A while back someone asked me why this quote from Kurt Vonnegut means so much to me:
I am honorary president of the American Humanist Association, having succeeded the late, great, spectacularly prolific writer and scientist, Dr. Isaac Asimov in that essentially functionless capacity. At an A.H.A. memorial service for my predecessor I said, “Isaac is up in Heaven now.” That was the funniest thing I could have said to an audience of humanists. It rolled them in the aisles. Mirth! Several minutes had to pass before something resembling solemnity could be restored. I made that joke, of course, before my first near-death experience — the accidental one.
So when my own time comes to join the choir invisible or whatever, God forbid, I hope someone will say, “He’s up in Heaven now.” Who really knows? I could have dreamed all this. My epitaph in any case? “Everything was beautiful. Nothing hurt.” I will have gotten off so light, whatever the heck it is that was going on.
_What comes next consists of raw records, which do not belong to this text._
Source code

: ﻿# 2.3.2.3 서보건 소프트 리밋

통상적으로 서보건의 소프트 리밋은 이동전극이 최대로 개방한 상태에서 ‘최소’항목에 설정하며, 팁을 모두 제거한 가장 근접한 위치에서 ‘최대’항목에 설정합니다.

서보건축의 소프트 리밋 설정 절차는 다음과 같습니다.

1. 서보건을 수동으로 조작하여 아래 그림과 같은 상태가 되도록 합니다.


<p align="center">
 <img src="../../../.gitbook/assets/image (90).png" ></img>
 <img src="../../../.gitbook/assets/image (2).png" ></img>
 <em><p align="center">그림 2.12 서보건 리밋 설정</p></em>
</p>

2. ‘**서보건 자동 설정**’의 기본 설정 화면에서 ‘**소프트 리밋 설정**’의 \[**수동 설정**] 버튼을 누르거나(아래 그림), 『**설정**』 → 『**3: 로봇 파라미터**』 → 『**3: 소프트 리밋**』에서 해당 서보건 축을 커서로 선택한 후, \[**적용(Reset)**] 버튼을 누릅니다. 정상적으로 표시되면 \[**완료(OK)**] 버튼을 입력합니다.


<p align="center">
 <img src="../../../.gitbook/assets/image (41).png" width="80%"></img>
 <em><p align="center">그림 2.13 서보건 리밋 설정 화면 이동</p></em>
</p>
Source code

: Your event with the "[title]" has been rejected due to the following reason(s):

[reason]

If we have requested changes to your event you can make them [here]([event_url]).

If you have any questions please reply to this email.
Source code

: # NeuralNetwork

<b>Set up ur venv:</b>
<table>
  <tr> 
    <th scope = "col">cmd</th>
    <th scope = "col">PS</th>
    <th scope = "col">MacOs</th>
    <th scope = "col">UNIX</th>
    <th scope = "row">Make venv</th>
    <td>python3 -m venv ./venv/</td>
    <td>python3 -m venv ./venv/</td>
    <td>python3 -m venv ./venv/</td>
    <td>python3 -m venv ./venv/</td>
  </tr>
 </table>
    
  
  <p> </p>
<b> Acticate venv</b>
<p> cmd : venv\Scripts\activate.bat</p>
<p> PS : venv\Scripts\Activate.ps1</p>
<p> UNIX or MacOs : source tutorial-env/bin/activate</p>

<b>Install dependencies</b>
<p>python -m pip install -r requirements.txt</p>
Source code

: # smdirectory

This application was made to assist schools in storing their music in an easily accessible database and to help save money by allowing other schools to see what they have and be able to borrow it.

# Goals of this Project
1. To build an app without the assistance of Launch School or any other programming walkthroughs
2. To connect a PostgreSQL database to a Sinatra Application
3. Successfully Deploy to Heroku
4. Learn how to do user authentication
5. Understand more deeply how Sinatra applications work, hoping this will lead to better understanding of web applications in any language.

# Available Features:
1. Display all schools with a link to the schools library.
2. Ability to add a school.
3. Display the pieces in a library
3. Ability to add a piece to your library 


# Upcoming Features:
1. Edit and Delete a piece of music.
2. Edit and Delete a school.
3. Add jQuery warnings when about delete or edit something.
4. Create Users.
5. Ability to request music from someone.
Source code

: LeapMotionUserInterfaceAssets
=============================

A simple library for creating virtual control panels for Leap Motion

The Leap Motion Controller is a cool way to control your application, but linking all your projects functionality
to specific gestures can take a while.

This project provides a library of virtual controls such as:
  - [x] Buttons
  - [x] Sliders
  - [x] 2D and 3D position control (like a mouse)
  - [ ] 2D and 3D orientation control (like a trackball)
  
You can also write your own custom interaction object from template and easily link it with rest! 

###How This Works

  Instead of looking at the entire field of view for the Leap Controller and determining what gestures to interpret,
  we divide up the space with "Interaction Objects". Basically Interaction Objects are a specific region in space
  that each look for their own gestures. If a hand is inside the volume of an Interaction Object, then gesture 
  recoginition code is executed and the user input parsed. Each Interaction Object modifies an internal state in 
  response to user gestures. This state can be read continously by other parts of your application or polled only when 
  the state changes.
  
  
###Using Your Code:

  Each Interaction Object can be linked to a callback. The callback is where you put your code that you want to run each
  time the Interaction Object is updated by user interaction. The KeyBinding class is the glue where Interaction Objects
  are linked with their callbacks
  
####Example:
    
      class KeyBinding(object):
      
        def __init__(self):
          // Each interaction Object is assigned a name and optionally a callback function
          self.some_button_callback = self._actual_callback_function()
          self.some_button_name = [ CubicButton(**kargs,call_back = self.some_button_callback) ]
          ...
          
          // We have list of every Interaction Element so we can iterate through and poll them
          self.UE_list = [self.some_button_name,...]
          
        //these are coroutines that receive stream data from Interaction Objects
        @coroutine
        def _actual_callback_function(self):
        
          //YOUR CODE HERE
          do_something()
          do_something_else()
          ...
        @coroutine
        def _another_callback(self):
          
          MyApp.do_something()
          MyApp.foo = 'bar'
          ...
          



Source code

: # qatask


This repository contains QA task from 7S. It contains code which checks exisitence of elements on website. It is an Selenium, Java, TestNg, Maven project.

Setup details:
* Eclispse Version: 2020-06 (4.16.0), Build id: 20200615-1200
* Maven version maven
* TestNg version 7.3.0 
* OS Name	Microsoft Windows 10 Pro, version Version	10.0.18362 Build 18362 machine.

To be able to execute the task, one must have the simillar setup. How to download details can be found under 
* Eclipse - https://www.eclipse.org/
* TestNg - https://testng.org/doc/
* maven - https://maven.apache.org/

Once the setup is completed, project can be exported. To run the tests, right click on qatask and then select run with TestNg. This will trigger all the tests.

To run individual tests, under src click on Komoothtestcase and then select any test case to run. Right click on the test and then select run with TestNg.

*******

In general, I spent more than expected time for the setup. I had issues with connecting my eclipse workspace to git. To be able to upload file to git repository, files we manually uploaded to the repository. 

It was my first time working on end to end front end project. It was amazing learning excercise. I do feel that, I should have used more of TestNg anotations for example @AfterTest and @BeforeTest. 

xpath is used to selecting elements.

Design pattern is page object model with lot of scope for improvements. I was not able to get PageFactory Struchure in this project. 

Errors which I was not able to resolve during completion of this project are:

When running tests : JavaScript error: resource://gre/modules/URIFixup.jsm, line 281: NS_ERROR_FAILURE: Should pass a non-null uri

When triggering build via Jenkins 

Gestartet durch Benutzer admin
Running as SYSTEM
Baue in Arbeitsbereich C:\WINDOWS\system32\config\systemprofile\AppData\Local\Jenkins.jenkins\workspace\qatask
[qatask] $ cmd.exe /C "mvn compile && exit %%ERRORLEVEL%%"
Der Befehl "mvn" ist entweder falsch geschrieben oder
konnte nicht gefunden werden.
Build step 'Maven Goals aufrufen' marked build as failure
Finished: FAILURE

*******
I love this quote–it brings me near to tears whenever I read it–because it is a lie, but it’s a beautiful one. It’s the same lie I tell myself so that I can keep going. It’s the same lie I hope my kids believe. It’s the same lie that–despite calling it a lie–I hope turns out to be true. The lie, and as long as we see only with mortal eyes it will remain an earthly lie, is that one day we will see something that makes it all beautiful. That one day we will feel something that makes all the hurt go away. That one day we will understand something that quiets the confusion we carry with us through our lives every single damn day. That one day we will be together with the people we have missed so much. That even though I can never go back to my grandfather’s bookstore again, one day I’ll be able to see him again.
Until that great day of hope, we’re stuck here in the darkness. But we can still see lights. There are tiny sparks that whisper to us of the promise of dawn. I believe one day the lie will become truth. I believe one day the sun will rise. Until then? I want to gather to myself every one of these flickers of light that I can. While I live, there will never be enough beauty. And I want it all.